- [Work task]:
Whenever a line of the records below contains the word "wraz", copy that line.

- [Entries supplied]:
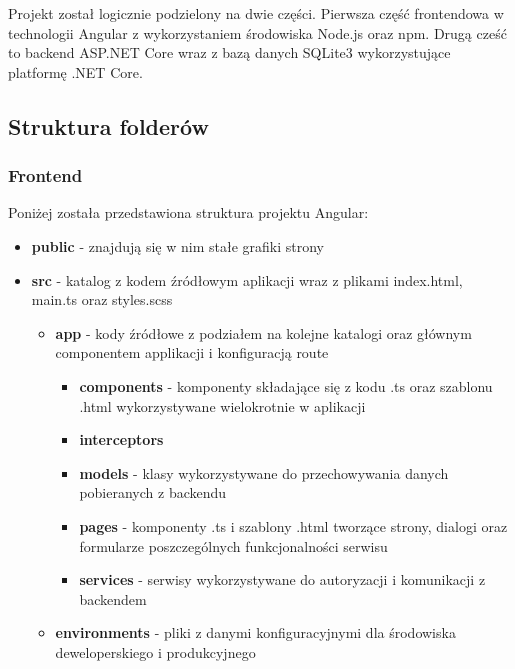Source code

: Projekt został logicznie podzielony na dwie części. Pierwsza część frontendowa w technologii Angular z wykorzystaniem środowiska Node.js oraz npm. Drugą cześć to backend ASP.NET Core wraz z bazą danych SQLite3 wykorzystujące platformę .NET Core.

\subsection{Struktura folderów}

\subsubsection{Frontend}
Poniżej została przedstawiona struktura projektu Angular:
\begin{itemize}
	\item \textbf{public} - znajdują się w nim stałe grafiki strony
	\item \textbf{src} - katalog z kodem źródłowym aplikacji wraz z plikami index.html, main.ts oraz styles.scss
		\begin{itemize}
			\item \textbf{app} - kody źródłowe z podziałem na kolejne katalogi oraz głównym componentem applikacji i konfiguracją route
				\begin{itemize}
					\item \textbf{components} - komponenty składające się z kodu .ts oraz szablonu .html wykorzystywane wielokrotnie w aplikacji
					\item \textbf{interceptors}
					\item \textbf{models} - klasy wykorzystywane do przechowywania danych pobieranych z backendu
					\item \textbf{pages} - komponenty .ts i szablony .html tworzące strony, dialogi oraz formularze poszczególnych funkcjonalności serwisu
					\item \textbf{services} - serwisy wykorzystywane do autoryzacji i komunikacji z backendem
				\end{itemize}
			\item \textbf{environments} - pliki z danymi konfiguracyjnymi dla środowiska deweloperskiego i produkcyjnego
		\end{itemize}
\end{itemize}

- [Your response]:
: Projekt został logicznie podzielony na dwie części. Pierwsza część frontendowa w technologii Angular z wykorzystaniem środowiska Node.js oraz npm. Drugą cześć to backend ASP.NET Core wraz z bazą danych SQLite3 wykorzystujące platformę .NET Core.
	\item \textbf{src} - katalog z kodem źródłowym aplikacji wraz z plikami index.html, main.ts oraz styles.scss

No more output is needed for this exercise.